Stored data entries
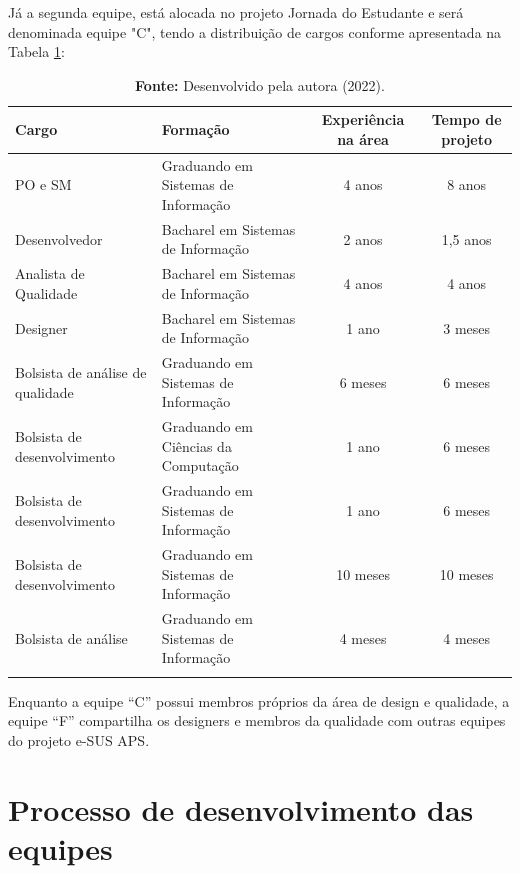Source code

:\documentclass[
    12pt,       %
    openright,      %
    twoside,      %
    a4paper,      %
    english,      %
    french,       %
    spanish,      %
    brazil,       %
    ]{abntex2}
\begin{document}
Já a segunda equipe, está alocada no projeto Jornada do Estudante e será denominada equipe "C", tendo a distribuição de cargos conforme apresentada na Tabela \ref{tab:EquipeC}:

\begin{longtable}{|p{4cm}|p{4cm}|c|c|}
    \caption{Membros da equipe C}
    \label{tab:EquipeC}
    \centering
            \centering
            \hline \rowcolor{lightgray}
            \textbf{Cargo} & \textbf{Formação} & \textbf{Experiência na área} & \textbf{Tempo de projeto} 
            \\ \hline 
            PO e SM & Graduando em Sistemas de Informação & 4 anos & 8 anos 
            \\ \hline
            Desenvolvedor & Bacharel em Sistemas de Informação & 2 anos & 1,5 anos 
            \\ \hline 
            Analista de Qualidade & Bacharel em Sistemas de Informação & 4 anos & 4 anos 
            \\ \hline 
            Designer & Bacharel em Sistemas de Informação & 1 ano & 3 meses 
            \\ \hline
            Bolsista de análise de qualidade & Graduando em Sistemas de Informação & 6 meses & 6 meses 
            \\ \hline 
            Bolsista de desenvolvimento & Graduando em Ciências da Computação & 1 ano & 6 meses 
            \\ \hline 
            Bolsista de desenvolvimento & Graduando em Sistemas de Informação & 1 ano & 6 meses 
            \\ \hline             
            Bolsista de desenvolvimento & Graduando em Sistemas de Informação & 10 meses & 10 meses 
            \\ \hline             
            Bolsista de análise & Graduando em Sistemas de Informação & 4 meses & 4 meses 
            \\ \hline 
            \addlinespace[0.2cm]
            \caption*{\textbf{Fonte:} Desenvolvido pela autora (2022).}
\end{longtable}

Enquanto a equipe ``C'' possui membros próprios da área de design e qualidade, a equipe ``F'' compartilha os designers e membros da qualidade com outras equipes do projeto e-SUS APS. 

\section{Processo de desenvolvimento das equipes}
\end{document}
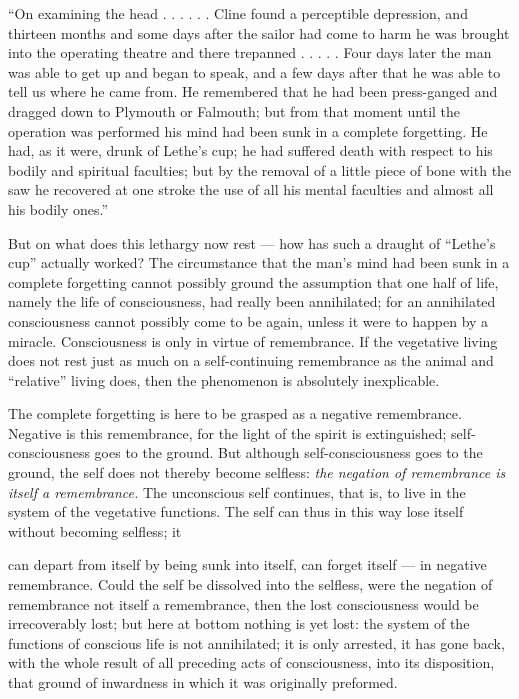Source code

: \documentclass[12pt,a4paper]{book}
\begin{document}
``On examining the head . . . . . . Cline found a perceptible depression, and
thirteen months and some days after the sailor had come to harm he was brought
into the operating theatre and there trepanned . . . . . Four days later the man
was able to get up and began to speak, and a few days after that he was able to
tell us where he came from. He remembered that he had been press-ganged and
dragged down to Plymouth or Falmouth; but from that moment until the operation
was performed his mind had been sunk in a complete forgetting. He had, as it
were, drunk of Lethe's cup; he had suffered death with respect to his bodily and
spiritual faculties; but by the removal of a little piece of bone with the saw he
recovered at one stroke the use of all his mental faculties and almost all his
bodily ones.''

But on what does this lethargy now rest --- how has such a draught of ``Lethe's
cup'' actually worked? The circumstance that the man's mind had been sunk in a
complete forgetting cannot possibly ground the assumption that one half of life,
namely the life of consciousness, had really been annihilated; for an annihilated
consciousness cannot possibly come to be again, unless it were to happen by a
miracle. Consciousness is only in virtue of remembrance. If the vegetative living
does not rest just as much on a self-continuing remembrance as the animal and
``relative'' living does, then the phenomenon is absolutely inexplicable.

The complete forgetting is here to be grasped as a negative remembrance. Negative
is this remembrance, for the light of the spirit is extinguished; self-consciousness
goes to the ground. But although self-consciousness goes to the ground, the self
does not thereby become selfless: \emph{the negation of remembrance is itself a
remembrance.} The unconscious self continues, that is, to live in the system of
the vegetative functions. The self can thus in this way lose itself without
becoming selfless; it

can depart from itself by being sunk into itself, can forget itself --- in
negative remembrance. Could the self be dissolved into the selfless, were the
negation of remembrance not itself a remembrance, then the lost consciousness
would be irrecoverably lost; but here at bottom nothing is yet lost: the system
of the functions of conscious life is not annihilated; it is only arrested, it
has gone back, with the whole result of all preceding acts of consciousness, into
its disposition, that ground of inwardness in which it was originally
preformed.
\end{document}
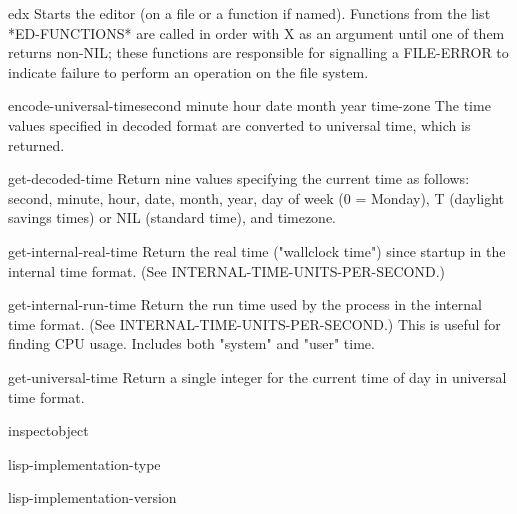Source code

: \begin{function}{ed}{\op x}{}{}
  Starts the editor (on a file or a function if named).  Functions
from the list *ED-FUNCTIONS* are called in order with X as an argument
until one of them returns non-NIL; these functions are responsible for
signalling a FILE-ERROR to indicate failure to perform an operation on
the file system.
\end{function}

\begin{function}{encode-universal-time}{second minute hour date month year \op time-zone}{}{}
  The time values specified in decoded format are converted to
   universal time, which is returned.
\end{function}

\begin{function}{get-decoded-time}{}{}{}
  Return nine values specifying the current time as follows:
   second, minute, hour, date, month, year, day of week (0 = Monday), T
   (daylight savings times) or NIL (standard time), and timezone.
\end{function}

\begin{function}{get-internal-real-time}{}{}{}
  Return the real time ("wallclock time") since startup in the internal
time format. (See INTERNAL-TIME-UNITS-PER-SECOND.)
\end{function}

\begin{function}{get-internal-run-time}{}{}{}
  Return the run time used by the process in the internal time format. (See
INTERNAL-TIME-UNITS-PER-SECOND.) This is useful for finding CPU usage.
Includes both "system" and "user" time.
\end{function}

\begin{function}{get-universal-time}{}{}{}
  Return a single integer for the current time of day in universal time
format.
\end{function}

\begin{function}{inspect}{object}{}{}
  
\end{function}

\begin{function}{lisp-implementation-type}{}{}{}
  
\end{function}

\begin{function}{lisp-implementation-version}{}{}{}
  
\end{function}

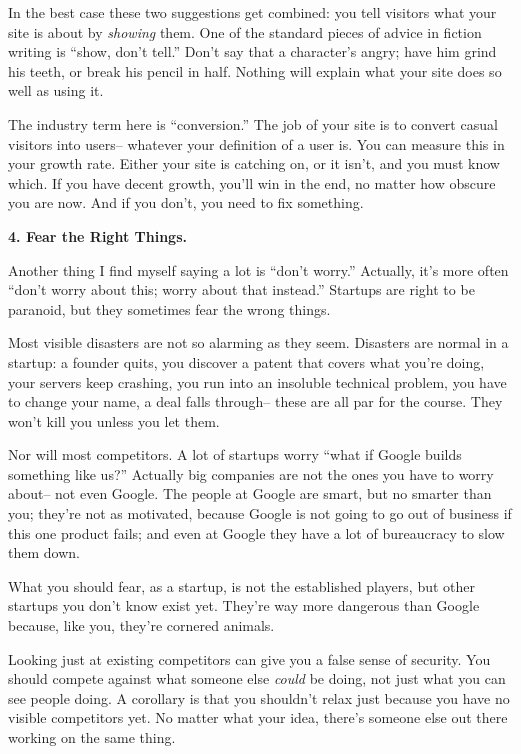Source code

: \documentclass[12pt]{book}
\begin{document}
In the best case these two suggestions get combined: you tell visitors
what your site is about by \emph{showing} them. One of the standard
pieces of advice in fiction writing is ``show, don't tell.'' Don't say
that a character's angry; have him grind his teeth, or break his pencil
in half. Nothing will explain what your site does so well as using it.

The industry term here is ``conversion.'' The job of your site is to
convert casual visitors into users-- whatever your definition of a user
is. You can measure this in your growth rate. Either your site is
catching on, or it isn't, and you must know which. If you have decent
growth, you'll win in the end, no matter how obscure you are now. And if
you don't, you need to fix something.

\textbf{4. Fear the Right Things.}

Another thing I find myself saying a lot is ``don't worry.'' Actually,
it's more often ``don't worry about this; worry about that instead.''
Startups are right to be paranoid, but they sometimes fear the wrong
things.

Most visible disasters are not so alarming as they seem. Disasters are
normal in a startup: a founder quits, you discover a patent that covers
what you're doing, your servers keep crashing, you run into an insoluble
technical problem, you have to change your name, a deal falls through--
these are all par for the course. They won't kill you unless you let
them.

Nor will most competitors. A lot of startups worry ``what if Google
builds something like us?'' Actually big companies are not the ones you
have to worry about-- not even Google. The people at Google are smart,
but no smarter than you; they're not as motivated, because Google is not
going to go out of business if this one product fails; and even at
Google they have a lot of bureaucracy to slow them down.

What you should fear, as a startup, is not the established players, but
other startups you don't know exist yet. They're way more dangerous than
Google because, like you, they're cornered animals.

Looking just at existing competitors can give you a false sense of
security. You should compete against what someone else \emph{could} be
doing, not just what you can see people doing. A corollary is that you
shouldn't relax just because you have no visible competitors yet. No
matter what your idea, there's someone else out there working on the
same thing.
\end{document}
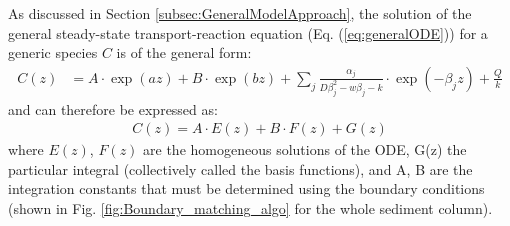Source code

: \documentclass[gmd, manuscript]{copernicus}
\begin{document}
As discussed in Section \ref{subsec:GeneralModelApproach}, the solution of the general steady-state transport-reaction equation (Eq. (\ref{eq:generalODE})) for a generic 
species $C$ is of the general form:
\begin{align}
 C(z) &= A \cdot \exp(az) + B \cdot  \exp(bz) + \sum_j \frac{\alpha_j}{D \beta_j^2-w\beta_j-k}\cdot \exp(-\beta_j z) + \frac{Q}{k} \label{eq:ODE_general_solution}
\end{align}
and can therefore be expressed as:
\begin{align}
C(z) = A \cdot E(z) + B \cdot F(z) + G(z) 
\end{align}
where $E(z)$, $F (z)$ are the homogeneous solutions of the ODE, G(z) the particular integral (collectively called the basis functions), and A, B are the integration constants that must be determined using the boundary conditions 
(shown in Fig. \ref{fig:Boundary_matching_algo} for the whole sediment column).
\end{document}
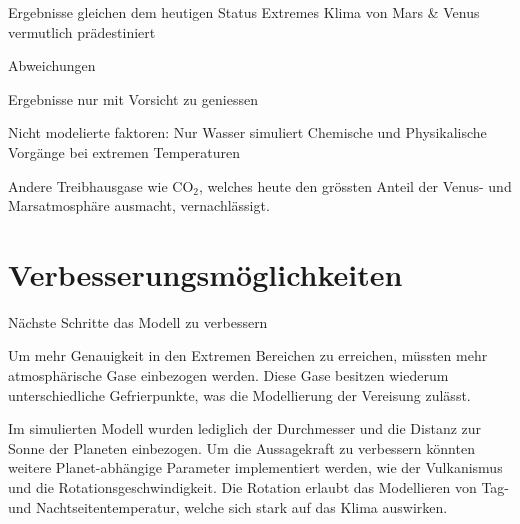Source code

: \begin{refsection}
Ergebnisse gleichen dem heutigen Status
Extremes Klima von Mars \& Venus vermutlich prädestiniert

Abweichungen

Ergebnisse nur mit Vorsicht zu geniessen

Nicht modelierte faktoren:
Nur Wasser simuliert
Chemische und Physikalische Vorgänge bei extremen Temperaturen

Andere Treibhausgase wie CO$_2$, welches heute den grössten Anteil der Venus- und Marsatmosphäre ausmacht, vernachlässigt.

\section{Verbesserungsmöglichkeiten}

Nächste Schritte das Modell zu verbessern

Um mehr Genauigkeit in den Extremen Bereichen zu erreichen, müssten mehr atmosphärische Gase einbezogen werden.
Diese Gase besitzen wiederum unterschiedliche Gefrierpunkte, was die Modellierung der Vereisung zulässt.
		
Im simulierten Modell wurden lediglich der Durchmesser und die Distanz zur Sonne der Planeten einbezogen. Um die Aussagekraft zu verbessern könnten weitere Planet-abhängige Parameter implementiert werden, wie der Vulkanismus und die Rotationsgeschwindigkeit. Die Rotation erlaubt das Modellieren von Tag- und Nachtseitentemperatur, welche sich stark auf das Klima auswirken.


\printbibliography[heading=subbibliography]
\end{refsection}
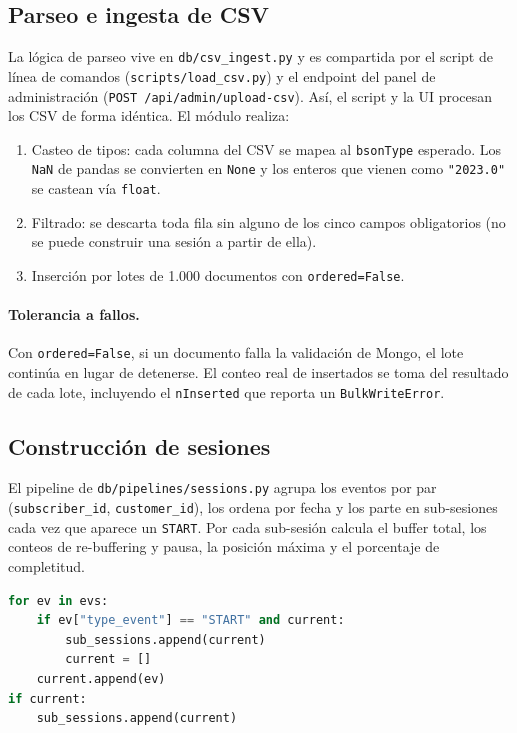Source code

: \documentclass[12pt, letterpaper]{article}
\newcommand{\code}[1]{\texttt{#1}}
\begin{document}
\subsection{Parseo e ingesta de CSV}
La lógica de parseo vive en \code{db/csv\_ingest.py} y es compartida por el
script de línea de comandos (\code{scripts/load\_csv.py}) y el endpoint del panel
de administración (\code{POST /api/admin/upload-csv}). Así, el script y la UI
procesan los CSV de forma idéntica. El módulo realiza:

\begin{enumerate}[leftmargin=*]
  \item Casteo de tipos: cada columna del CSV se mapea al \code{bsonType}
        esperado. Los \code{NaN} de pandas se convierten en \code{None} y los
        enteros que vienen como \code{"2023.0"} se castean vía \code{float}.
  \item Filtrado: se descarta toda fila sin alguno de los cinco campos
        obligatorios (no se puede construir una sesión a partir de ella).
  \item Inserción por lotes de 1.000 documentos con \code{ordered=False}.
\end{enumerate}

\paragraph{Tolerancia a fallos.} Con \code{ordered=False}, si un documento falla
la validación de Mongo, el lote continúa en lugar de detenerse. El conteo real
de insertados se toma del resultado de cada lote, incluyendo el \code{nInserted}
que reporta un \code{BulkWriteError}.

\subsection{Construcción de sesiones}
El pipeline de \code{db/pipelines/sessions.py} agrupa los eventos por par
(\code{subscriber\_id}, \code{customer\_id}), los ordena por fecha y los parte en
sub-sesiones cada vez que aparece un \code{START}. Por cada sub-sesión calcula
el buffer total, los conteos de re-buffering y pausa, la posición máxima y el
porcentaje de completitud.

\begin{lstlisting}[language=Python,caption={Partición en sub-sesiones por evento START (db/pipelines/sessions.py)}]
for ev in evs:
    if ev["type_event"] == "START" and current:
        sub_sessions.append(current)
        current = []
    current.append(ev)
if current:
    sub_sessions.append(current)
\end{lstlisting}
\end{document}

**Work to complete:**
The entries above hold the needed span. Transcribe exactly the lines from the one with "catching on, or" to the one with "normal in a", both included.

**Response area:**
catching on, or it isn't, and you must know which. If you have decent
growth, you'll win in the end, no matter how obscure you are now. And if
you don't, you need to fix something.

\textbf{4. Fear the Right Things.}

Another thing I find myself saying a lot is ``don't worry.'' Actually,
it's more often ``don't worry about this; worry about that instead.''
Startups are right to be paranoid, but they sometimes fear the wrong
things.

Most visible disasters are not so alarming as they seem. Disasters are
normal in a startup: a founder quits, you discover a patent that covers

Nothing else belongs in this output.